- Ola Finance has lost $3.6 million to an attack on its lending product on Fuse Network.
- An unknown hacker took advantage of a reentrancy vulnerability in the protocol’s smart contract.
Lending protocol Ola Finance suffered a hack today on Fuse Network, one of the many blockchains it operates on, with the attacker pocketing an estimated $3.6 million in various assets.
The incident involved a common issue known as a reentrancy bug, a smart contract vulnerability that enables hackers to make repeated calls to a protocol in order to steal assets. Just a few weeks ago, two DeFi protocols on Gnosis Chain – Hundred Finance and Agave – lost customer funds amounting to more than $11 million in flash loan attacks resulting from reentrancy bugs.
Security firm PeckShield told The Block that the Ola Finance hacker started by first borrowing funds using their own collateral.

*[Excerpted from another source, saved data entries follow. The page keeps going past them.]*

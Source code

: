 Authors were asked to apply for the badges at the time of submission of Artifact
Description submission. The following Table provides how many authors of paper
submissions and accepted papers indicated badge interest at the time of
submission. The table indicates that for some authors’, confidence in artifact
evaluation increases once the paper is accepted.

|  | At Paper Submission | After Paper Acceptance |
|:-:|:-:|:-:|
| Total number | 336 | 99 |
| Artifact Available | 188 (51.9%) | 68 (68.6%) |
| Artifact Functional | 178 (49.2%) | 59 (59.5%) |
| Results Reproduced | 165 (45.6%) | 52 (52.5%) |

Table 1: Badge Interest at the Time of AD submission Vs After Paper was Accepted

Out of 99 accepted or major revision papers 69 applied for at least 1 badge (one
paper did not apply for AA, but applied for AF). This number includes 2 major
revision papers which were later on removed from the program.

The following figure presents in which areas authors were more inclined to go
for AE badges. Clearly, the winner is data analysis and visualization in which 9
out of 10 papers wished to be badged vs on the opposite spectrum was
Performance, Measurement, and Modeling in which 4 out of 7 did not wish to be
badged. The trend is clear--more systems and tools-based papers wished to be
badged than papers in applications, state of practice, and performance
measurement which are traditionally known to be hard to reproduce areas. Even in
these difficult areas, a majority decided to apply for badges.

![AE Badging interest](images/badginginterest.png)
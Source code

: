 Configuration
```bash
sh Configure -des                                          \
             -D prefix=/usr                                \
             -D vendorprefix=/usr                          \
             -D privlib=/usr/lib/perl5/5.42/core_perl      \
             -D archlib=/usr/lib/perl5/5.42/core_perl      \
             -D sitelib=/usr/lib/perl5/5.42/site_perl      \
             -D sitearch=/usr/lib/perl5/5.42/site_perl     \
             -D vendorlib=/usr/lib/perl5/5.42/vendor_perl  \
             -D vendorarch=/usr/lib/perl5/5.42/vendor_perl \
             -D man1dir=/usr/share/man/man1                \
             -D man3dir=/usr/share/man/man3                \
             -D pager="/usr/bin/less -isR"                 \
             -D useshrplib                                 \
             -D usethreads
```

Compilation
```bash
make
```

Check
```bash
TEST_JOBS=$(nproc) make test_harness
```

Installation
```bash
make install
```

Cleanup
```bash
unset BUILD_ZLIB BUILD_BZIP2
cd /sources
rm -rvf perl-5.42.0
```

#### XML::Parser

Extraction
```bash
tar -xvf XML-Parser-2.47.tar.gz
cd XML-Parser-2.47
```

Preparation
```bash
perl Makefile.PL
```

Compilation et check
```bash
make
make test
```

After that, taking advantage of the reentrancy vulnerability within Ola’s smart contracts, the hacker was able to remove the collateral without repaying the loan they took. The perpetrator then repeated the same process on other Ola Finance pools to make off with $3.6 million in total.
After draining the funds, the perpetrator transferred them from Fuse to other blockchains – BNB Chain and Ethereum – via Fuse’s own cross-chain bridge. Of the total loot, it is reported that the hacker holds $3 million on Ethereum and another $637,000 on BNB Chain.
Ola Finance said it’s still investigating the incident and promised to come out with a post-mortem report soon. Ola’s decentralized lending product on Fuse Network remains paused to control the damage. The project noted its lending services on other blockchains were unaffected in the incident.